## About this exercise
Output the data unchanged and complete, minus the images.

******

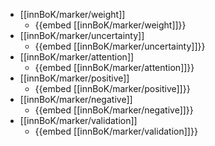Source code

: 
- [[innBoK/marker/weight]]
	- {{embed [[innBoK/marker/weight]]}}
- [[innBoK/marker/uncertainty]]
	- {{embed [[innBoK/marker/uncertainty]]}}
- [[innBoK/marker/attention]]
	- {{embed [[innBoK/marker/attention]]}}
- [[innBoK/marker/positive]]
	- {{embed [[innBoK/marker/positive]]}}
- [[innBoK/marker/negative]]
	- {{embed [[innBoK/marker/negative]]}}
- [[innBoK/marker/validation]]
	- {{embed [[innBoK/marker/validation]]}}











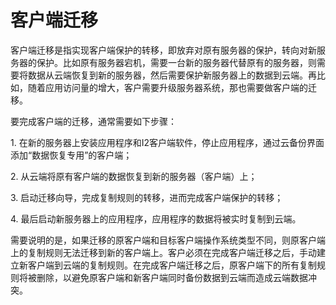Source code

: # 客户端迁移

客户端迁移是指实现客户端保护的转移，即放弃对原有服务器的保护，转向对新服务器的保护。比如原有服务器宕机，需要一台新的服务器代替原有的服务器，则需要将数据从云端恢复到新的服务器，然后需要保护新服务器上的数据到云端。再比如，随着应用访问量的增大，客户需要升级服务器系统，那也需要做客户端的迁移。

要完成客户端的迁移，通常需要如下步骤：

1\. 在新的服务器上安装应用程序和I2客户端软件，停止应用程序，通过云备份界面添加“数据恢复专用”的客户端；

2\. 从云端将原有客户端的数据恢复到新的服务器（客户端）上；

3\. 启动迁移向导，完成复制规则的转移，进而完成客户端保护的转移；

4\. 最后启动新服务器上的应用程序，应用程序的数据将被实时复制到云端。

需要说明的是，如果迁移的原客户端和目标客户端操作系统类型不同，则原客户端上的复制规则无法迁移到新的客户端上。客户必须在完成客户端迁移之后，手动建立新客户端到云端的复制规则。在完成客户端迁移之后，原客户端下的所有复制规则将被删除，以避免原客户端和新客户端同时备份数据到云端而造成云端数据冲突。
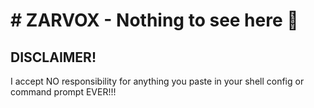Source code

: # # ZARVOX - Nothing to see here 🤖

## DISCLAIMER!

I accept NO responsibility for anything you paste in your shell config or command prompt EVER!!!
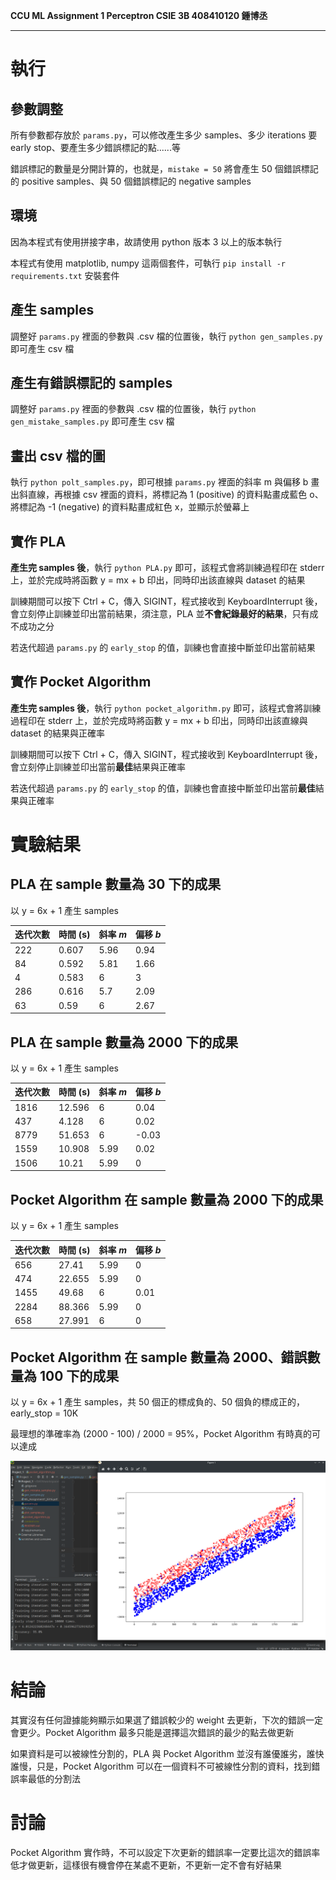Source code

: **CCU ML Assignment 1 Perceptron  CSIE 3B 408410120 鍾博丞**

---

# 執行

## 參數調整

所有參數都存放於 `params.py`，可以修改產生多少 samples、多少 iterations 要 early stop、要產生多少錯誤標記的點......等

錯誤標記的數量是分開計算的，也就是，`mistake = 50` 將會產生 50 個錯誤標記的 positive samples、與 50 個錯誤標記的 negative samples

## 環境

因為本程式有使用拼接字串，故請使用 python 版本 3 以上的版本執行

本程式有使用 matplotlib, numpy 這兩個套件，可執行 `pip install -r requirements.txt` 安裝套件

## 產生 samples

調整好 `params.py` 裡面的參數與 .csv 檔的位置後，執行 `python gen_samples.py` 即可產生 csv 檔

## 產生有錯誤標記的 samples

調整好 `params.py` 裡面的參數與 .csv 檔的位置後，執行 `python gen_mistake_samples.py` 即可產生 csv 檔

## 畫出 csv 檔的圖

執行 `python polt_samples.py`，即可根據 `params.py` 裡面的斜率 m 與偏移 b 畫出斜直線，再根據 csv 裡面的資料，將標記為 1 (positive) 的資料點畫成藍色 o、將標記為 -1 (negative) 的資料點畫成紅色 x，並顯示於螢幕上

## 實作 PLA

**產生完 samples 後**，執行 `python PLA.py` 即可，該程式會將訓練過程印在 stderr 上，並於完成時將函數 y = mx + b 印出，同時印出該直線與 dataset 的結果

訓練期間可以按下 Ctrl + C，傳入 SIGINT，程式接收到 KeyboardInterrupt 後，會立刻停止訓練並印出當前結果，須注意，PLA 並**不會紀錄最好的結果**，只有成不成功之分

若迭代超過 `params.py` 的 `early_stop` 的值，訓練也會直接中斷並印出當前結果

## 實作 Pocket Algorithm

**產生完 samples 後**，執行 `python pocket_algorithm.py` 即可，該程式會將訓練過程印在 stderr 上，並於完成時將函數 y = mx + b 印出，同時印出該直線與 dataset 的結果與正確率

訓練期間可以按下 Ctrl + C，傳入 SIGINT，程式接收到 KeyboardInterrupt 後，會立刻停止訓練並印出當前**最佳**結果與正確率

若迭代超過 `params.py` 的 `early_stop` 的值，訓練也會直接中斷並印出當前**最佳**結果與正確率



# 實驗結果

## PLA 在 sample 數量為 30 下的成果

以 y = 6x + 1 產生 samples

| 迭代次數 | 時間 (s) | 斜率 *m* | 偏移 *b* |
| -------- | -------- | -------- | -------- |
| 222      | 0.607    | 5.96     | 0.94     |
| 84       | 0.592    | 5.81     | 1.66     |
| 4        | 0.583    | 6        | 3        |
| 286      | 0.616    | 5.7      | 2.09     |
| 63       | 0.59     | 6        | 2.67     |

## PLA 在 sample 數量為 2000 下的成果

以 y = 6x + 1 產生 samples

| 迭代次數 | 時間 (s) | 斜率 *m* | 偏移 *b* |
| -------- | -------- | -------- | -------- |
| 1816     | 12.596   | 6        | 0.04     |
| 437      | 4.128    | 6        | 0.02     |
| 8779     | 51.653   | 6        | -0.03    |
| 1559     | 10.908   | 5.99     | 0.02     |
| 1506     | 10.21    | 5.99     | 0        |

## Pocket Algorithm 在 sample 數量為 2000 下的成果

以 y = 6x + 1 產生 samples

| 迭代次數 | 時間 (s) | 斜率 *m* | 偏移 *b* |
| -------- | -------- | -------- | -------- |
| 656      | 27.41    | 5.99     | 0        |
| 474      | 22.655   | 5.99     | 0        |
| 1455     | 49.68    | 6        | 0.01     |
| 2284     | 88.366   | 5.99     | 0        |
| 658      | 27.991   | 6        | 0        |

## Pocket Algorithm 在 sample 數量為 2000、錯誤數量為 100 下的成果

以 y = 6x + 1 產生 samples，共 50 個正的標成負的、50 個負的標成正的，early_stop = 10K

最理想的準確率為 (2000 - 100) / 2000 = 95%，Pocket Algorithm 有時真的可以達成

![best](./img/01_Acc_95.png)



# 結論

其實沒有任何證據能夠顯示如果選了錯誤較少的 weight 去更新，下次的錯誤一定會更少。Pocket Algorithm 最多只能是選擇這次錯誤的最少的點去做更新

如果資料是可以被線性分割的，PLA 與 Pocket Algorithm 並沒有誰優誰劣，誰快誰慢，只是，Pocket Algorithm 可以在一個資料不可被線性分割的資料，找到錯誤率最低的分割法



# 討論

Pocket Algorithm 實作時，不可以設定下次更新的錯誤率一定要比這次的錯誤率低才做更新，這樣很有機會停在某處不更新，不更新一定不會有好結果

******

## Solution
Source code

: 
- [[innBoK/marker/weight]]
	- {{embed [[innBoK/marker/weight]]}}
- [[innBoK/marker/uncertainty]]
	- {{embed [[innBoK/marker/uncertainty]]}}
- [[innBoK/marker/attention]]
	- {{embed [[innBoK/marker/attention]]}}
- [[innBoK/marker/positive]]
	- {{embed [[innBoK/marker/positive]]}}
- [[innBoK/marker/negative]]
	- {{embed [[innBoK/marker/negative]]}}
- [[innBoK/marker/validation]]
	- {{embed [[innBoK/marker/validation]]}}











Source code

: # 客户端迁移

客户端迁移是指实现客户端保护的转移，即放弃对原有服务器的保护，转向对新服务器的保护。比如原有服务器宕机，需要一台新的服务器代替原有的服务器，则需要将数据从云端恢复到新的服务器，然后需要保护新服务器上的数据到云端。再比如，随着应用访问量的增大，客户需要升级服务器系统，那也需要做客户端的迁移。

要完成客户端的迁移，通常需要如下步骤：

1\. 在新的服务器上安装应用程序和I2客户端软件，停止应用程序，通过云备份界面添加“数据恢复专用”的客户端；

2\. 从云端将原有客户端的数据恢复到新的服务器（客户端）上；

3\. 启动迁移向导，完成复制规则的转移，进而完成客户端保护的转移；

4\. 最后启动新服务器上的应用程序，应用程序的数据将被实时复制到云端。

需要说明的是，如果迁移的原客户端和目标客户端操作系统类型不同，则原客户端上的复制规则无法迁移到新的客户端上。客户必须在完成客户端迁移之后，手动建立新客户端到云端的复制规则。在完成客户端迁移之后，原客户端下的所有复制规则将被删除，以避免原客户端和新客户端同时备份数据到云端而造成云端数据冲突。
Source code

: # # ZARVOX - Nothing to see here 🤖

## DISCLAIMER!

I accept NO responsibility for anything you paste in your shell config or command prompt EVER!!!
Source code

: **CCU ML Assignment 1 Perceptron  CSIE 3B 408410120 鍾博丞**

---

# 執行

## 參數調整

所有參數都存放於 `params.py`，可以修改產生多少 samples、多少 iterations 要 early stop、要產生多少錯誤標記的點......等

錯誤標記的數量是分開計算的，也就是，`mistake = 50` 將會產生 50 個錯誤標記的 positive samples、與 50 個錯誤標記的 negative samples

## 環境

因為本程式有使用拼接字串，故請使用 python 版本 3 以上的版本執行

本程式有使用 matplotlib, numpy 這兩個套件，可執行 `pip install -r requirements.txt` 安裝套件

## 產生 samples

調整好 `params.py` 裡面的參數與 .csv 檔的位置後，執行 `python gen_samples.py` 即可產生 csv 檔

## 產生有錯誤標記的 samples

調整好 `params.py` 裡面的參數與 .csv 檔的位置後，執行 `python gen_mistake_samples.py` 即可產生 csv 檔

## 畫出 csv 檔的圖

執行 `python polt_samples.py`，即可根據 `params.py` 裡面的斜率 m 與偏移 b 畫出斜直線，再根據 csv 裡面的資料，將標記為 1 (positive) 的資料點畫成藍色 o、將標記為 -1 (negative) 的資料點畫成紅色 x，並顯示於螢幕上

## 實作 PLA

**產生完 samples 後**，執行 `python PLA.py` 即可，該程式會將訓練過程印在 stderr 上，並於完成時將函數 y = mx + b 印出，同時印出該直線與 dataset 的結果

訓練期間可以按下 Ctrl + C，傳入 SIGINT，程式接收到 KeyboardInterrupt 後，會立刻停止訓練並印出當前結果，須注意，PLA 並**不會紀錄最好的結果**，只有成不成功之分

若迭代超過 `params.py` 的 `early_stop` 的值，訓練也會直接中斷並印出當前結果

## 實作 Pocket Algorithm

**產生完 samples 後**，執行 `python pocket_algorithm.py` 即可，該程式會將訓練過程印在 stderr 上，並於完成時將函數 y = mx + b 印出，同時印出該直線與 dataset 的結果與正確率

訓練期間可以按下 Ctrl + C，傳入 SIGINT，程式接收到 KeyboardInterrupt 後，會立刻停止訓練並印出當前**最佳**結果與正確率

若迭代超過 `params.py` 的 `early_stop` 的值，訓練也會直接中斷並印出當前**最佳**結果與正確率



# 實驗結果

## PLA 在 sample 數量為 30 下的成果

以 y = 6x + 1 產生 samples

| 迭代次數 | 時間 (s) | 斜率 *m* | 偏移 *b* |
| -------- | -------- | -------- | -------- |
| 222      | 0.607    | 5.96     | 0.94     |
| 84       | 0.592    | 5.81     | 1.66     |
| 4        | 0.583    | 6        | 3        |
| 286      | 0.616    | 5.7      | 2.09     |
| 63       | 0.59     | 6        | 2.67     |

## PLA 在 sample 數量為 2000 下的成果

以 y = 6x + 1 產生 samples

| 迭代次數 | 時間 (s) | 斜率 *m* | 偏移 *b* |
| -------- | -------- | -------- | -------- |
| 1816     | 12.596   | 6        | 0.04     |
| 437      | 4.128    | 6        | 0.02     |
| 8779     | 51.653   | 6        | -0.03    |
| 1559     | 10.908   | 5.99     | 0.02     |
| 1506     | 10.21    | 5.99     | 0        |

## Pocket Algorithm 在 sample 數量為 2000 下的成果

以 y = 6x + 1 產生 samples

| 迭代次數 | 時間 (s) | 斜率 *m* | 偏移 *b* |
| -------- | -------- | -------- | -------- |
| 656      | 27.41    | 5.99     | 0        |
| 474      | 22.655   | 5.99     | 0        |
| 1455     | 49.68    | 6        | 0.01     |
| 2284     | 88.366   | 5.99     | 0        |
| 658      | 27.991   | 6        | 0        |

## Pocket Algorithm 在 sample 數量為 2000、錯誤數量為 100 下的成果

以 y = 6x + 1 產生 samples，共 50 個正的標成負的、50 個負的標成正的，early_stop = 10K

最理想的準確率為 (2000 - 100) / 2000 = 95%，Pocket Algorithm 有時真的可以達成

![best](./img/01_Acc_95.png)



# 結論

其實沒有任何證據能夠顯示如果選了錯誤較少的 weight 去更新，下次的錯誤一定會更少。Pocket Algorithm 最多只能是選擇這次錯誤的最少的點去做更新

如果資料是可以被線性分割的，PLA 與 Pocket Algorithm 並沒有誰優誰劣，誰快誰慢，只是，Pocket Algorithm 可以在一個資料不可被線性分割的資料，找到錯誤率最低的分割法



# 討論

Pocket Algorithm 實作時，不可以設定下次更新的錯誤率一定要比這次的錯誤率低才做更新，這樣很有機會停在某處不更新，不更新一定不會有好結果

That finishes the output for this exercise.